Friday, April 13, 2012

Negrophobia: Venus and Adonis, c1789


The London publisher, G. S. Tregear, who called his business, "a Humorous and Sporting Print Shop," produced several series of caricatures during the 1830s. In 1834, Tregear's published Tregear's Black Jokes for which W. Summers produced a series of colored, numbered, and titled caricatures drawn in a grotesque style to depict black social life. The scrapbook includes the following: No. 3-"Marriage a la Mode"; No. 4-"The Christening"; No. 8-"The Breaking Up"; No. 10-"The Concert"; No. 11-"Miss Whites birth-day Party"; No. 12-"The Lubber Quarrel"; No. 15-"Cinderella and the Black Prince"; No. 18-"The Advertisement"; and No. 19-"The Wedding Feast." Other caricatures published by Tregear, (artists unknown) are included in the scrapbook, some from another series called "Scraps" mocking both town and country life in England. [http://ead.library.jhu.edu/ms348.xml]


Many illustrations cannot be identified by artist, but there are a variety of pieces that clearly suggest the taste and interests of the English public in the early nineteenth century.
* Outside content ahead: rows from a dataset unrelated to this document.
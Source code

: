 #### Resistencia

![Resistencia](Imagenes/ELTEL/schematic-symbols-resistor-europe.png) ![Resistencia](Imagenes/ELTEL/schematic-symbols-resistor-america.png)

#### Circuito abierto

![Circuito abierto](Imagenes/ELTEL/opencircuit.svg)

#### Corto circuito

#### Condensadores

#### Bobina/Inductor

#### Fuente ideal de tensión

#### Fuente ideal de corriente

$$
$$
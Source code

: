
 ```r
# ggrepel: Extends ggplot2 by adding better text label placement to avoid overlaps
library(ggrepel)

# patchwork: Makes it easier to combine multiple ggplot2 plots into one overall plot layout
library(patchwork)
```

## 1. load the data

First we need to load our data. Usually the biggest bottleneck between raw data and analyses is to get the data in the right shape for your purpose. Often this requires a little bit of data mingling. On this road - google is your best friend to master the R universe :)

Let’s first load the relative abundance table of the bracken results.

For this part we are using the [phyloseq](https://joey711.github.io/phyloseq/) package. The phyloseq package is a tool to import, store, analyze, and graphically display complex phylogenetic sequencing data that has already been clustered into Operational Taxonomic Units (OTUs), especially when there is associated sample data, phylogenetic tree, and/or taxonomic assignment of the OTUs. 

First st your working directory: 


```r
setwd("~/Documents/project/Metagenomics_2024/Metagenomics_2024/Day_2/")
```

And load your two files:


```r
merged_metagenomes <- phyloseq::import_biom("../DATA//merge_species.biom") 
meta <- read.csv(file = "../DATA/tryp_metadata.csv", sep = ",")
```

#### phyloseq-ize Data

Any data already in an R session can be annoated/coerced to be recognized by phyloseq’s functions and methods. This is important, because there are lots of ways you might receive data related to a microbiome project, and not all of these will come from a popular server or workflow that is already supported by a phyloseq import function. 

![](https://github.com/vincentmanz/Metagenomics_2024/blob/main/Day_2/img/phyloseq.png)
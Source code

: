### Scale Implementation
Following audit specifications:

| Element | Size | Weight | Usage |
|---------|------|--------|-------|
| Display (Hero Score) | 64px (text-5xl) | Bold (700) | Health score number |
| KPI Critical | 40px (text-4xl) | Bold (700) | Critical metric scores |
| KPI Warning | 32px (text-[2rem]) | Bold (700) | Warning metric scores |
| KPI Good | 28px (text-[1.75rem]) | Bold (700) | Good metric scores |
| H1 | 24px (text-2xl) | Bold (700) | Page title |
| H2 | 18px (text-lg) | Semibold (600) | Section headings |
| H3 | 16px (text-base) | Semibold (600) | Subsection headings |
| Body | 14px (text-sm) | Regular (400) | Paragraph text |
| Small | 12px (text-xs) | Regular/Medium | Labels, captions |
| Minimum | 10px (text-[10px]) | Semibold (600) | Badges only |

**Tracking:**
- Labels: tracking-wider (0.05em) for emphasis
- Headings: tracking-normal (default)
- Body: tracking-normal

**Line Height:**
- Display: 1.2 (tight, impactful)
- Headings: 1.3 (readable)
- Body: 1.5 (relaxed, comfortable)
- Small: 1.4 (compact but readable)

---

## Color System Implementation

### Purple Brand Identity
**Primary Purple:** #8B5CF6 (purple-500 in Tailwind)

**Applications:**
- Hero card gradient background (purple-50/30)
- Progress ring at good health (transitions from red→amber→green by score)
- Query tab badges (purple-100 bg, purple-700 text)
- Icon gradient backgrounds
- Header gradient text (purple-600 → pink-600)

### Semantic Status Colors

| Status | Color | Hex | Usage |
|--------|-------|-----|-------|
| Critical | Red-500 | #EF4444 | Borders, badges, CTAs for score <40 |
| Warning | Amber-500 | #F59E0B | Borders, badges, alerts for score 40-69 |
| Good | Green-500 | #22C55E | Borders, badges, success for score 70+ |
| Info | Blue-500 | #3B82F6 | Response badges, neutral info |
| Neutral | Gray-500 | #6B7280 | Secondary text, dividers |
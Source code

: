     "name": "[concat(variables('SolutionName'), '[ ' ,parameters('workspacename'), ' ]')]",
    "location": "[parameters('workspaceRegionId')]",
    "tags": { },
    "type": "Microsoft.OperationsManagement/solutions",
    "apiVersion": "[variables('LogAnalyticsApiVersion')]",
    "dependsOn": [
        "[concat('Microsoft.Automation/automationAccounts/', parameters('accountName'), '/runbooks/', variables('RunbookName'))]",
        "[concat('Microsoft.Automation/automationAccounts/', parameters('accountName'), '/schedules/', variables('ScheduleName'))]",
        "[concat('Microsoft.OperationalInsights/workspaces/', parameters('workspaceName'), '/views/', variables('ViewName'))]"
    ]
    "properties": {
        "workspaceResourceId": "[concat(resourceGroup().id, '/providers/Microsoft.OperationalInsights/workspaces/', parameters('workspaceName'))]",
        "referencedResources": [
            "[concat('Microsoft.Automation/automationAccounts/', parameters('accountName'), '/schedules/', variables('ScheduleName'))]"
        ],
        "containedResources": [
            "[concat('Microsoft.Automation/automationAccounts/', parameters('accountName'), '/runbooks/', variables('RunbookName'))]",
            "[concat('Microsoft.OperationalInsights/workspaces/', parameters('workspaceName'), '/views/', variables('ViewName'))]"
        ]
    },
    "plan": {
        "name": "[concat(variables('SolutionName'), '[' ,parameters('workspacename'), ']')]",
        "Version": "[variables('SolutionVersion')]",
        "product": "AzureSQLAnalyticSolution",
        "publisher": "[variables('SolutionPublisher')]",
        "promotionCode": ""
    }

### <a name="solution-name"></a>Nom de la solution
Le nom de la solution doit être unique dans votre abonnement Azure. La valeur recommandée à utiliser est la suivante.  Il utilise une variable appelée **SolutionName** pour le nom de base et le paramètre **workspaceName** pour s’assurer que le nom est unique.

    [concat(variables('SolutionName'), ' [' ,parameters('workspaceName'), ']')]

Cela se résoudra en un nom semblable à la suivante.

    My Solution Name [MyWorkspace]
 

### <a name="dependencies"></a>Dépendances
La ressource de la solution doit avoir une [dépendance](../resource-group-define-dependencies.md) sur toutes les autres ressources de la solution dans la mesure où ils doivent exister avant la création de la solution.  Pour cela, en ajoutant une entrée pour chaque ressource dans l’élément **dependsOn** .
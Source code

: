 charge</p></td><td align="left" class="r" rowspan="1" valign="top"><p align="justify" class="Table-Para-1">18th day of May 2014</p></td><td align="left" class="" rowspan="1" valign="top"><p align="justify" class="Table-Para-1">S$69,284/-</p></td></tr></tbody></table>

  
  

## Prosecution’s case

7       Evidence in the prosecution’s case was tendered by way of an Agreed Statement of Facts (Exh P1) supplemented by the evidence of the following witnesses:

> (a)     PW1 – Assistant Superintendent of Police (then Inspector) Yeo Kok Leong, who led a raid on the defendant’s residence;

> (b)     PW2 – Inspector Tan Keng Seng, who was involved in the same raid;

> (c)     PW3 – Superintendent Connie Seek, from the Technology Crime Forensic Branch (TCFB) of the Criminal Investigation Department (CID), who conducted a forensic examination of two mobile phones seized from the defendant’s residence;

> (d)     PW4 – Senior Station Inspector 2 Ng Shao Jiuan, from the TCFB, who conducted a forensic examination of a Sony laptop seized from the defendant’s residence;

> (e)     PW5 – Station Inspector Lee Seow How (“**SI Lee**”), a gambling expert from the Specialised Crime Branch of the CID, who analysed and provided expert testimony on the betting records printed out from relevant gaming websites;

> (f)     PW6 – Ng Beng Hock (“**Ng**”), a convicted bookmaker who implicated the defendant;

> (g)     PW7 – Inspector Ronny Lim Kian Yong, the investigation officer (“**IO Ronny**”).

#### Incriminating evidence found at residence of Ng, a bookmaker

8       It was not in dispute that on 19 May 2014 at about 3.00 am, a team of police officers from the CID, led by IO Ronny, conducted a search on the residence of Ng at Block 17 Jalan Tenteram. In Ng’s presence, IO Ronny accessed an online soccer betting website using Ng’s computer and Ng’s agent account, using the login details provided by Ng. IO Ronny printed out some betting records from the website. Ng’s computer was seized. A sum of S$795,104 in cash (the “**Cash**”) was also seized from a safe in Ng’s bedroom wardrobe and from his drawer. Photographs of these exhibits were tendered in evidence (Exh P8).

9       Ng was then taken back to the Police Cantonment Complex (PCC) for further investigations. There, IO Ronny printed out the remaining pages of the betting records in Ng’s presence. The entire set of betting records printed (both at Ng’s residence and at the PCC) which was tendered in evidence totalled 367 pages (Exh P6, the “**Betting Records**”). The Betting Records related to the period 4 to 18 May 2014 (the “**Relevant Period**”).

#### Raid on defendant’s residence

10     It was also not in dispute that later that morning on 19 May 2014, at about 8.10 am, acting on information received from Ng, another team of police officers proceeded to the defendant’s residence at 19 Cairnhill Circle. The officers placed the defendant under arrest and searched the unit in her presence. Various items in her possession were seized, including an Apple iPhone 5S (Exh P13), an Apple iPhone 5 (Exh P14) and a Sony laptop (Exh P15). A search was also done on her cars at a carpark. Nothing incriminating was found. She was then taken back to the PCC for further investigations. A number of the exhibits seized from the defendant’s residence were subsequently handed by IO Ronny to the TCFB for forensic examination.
Several cartoons are included that spoof the manners and dress of the various classes of society. Others are references to politics and sports. There are several beautiful hand-colored engravings of women posed in foreign costume and of hunters and dogs in the country. Pastoral scenes and views of children, drawn in black and white, are rich in detail.

The collection is both a view of English life and culture in the early nineteenth century and a study of the way in which the new process of lithography was used for illustration. [http://ead.library.jhu.edu/ms348.xml]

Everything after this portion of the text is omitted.